(Source texts of formatted documents)

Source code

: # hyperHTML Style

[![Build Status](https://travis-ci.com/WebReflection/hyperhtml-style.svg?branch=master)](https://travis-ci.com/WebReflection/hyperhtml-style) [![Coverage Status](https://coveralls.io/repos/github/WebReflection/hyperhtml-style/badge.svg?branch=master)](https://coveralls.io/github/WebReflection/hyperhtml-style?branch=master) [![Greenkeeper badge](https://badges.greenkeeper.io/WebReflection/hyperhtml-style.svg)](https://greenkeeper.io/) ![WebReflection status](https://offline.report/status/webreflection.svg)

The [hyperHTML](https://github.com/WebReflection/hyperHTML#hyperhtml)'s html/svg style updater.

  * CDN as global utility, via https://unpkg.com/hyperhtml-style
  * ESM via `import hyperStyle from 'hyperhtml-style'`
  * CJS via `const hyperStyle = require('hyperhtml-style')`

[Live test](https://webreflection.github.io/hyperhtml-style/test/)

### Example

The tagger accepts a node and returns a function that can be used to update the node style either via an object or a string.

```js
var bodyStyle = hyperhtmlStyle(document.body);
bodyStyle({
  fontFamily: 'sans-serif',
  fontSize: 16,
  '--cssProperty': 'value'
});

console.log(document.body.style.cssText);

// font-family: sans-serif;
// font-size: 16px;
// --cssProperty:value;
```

**Work to be completed:**
Transcribe all entries word for word.

**Written solution:**
Source code

: # hyperHTML Style

[![Build Status](https://travis-ci.com/WebReflection/hyperhtml-style.svg?branch=master)](https://travis-ci.com/WebReflection/hyperhtml-style) [![Coverage Status](https://coveralls.io/repos/github/WebReflection/hyperhtml-style/badge.svg?branch=master)](https://coveralls.io/github/WebReflection/hyperhtml-style?branch=master) [![Greenkeeper badge](https://badges.greenkeeper.io/WebReflection/hyperhtml-style.svg)](https://greenkeeper.io/) ![WebReflection status](https://offline.report/status/webreflection.svg)

The [hyperHTML](https://github.com/WebReflection/hyperHTML#hyperhtml)'s html/svg style updater.

  * CDN as global utility, via https://unpkg.com/hyperhtml-style
  * ESM via `import hyperStyle from 'hyperhtml-style'`
  * CJS via `const hyperStyle = require('hyperhtml-style')`

[Live test](https://webreflection.github.io/hyperhtml-style/test/)

### Example

The tagger accepts a node and returns a function that can be used to update the node style either via an object or a string.

```js
var bodyStyle = hyperhtmlStyle(document.body);
bodyStyle({
  fontFamily: 'sans-serif',
  fontSize: 16,
  '--cssProperty': 'value'
});

console.log(document.body.style.cssText);

// font-family: sans-serif;
// font-size: 16px;
// --cssProperty:value;
```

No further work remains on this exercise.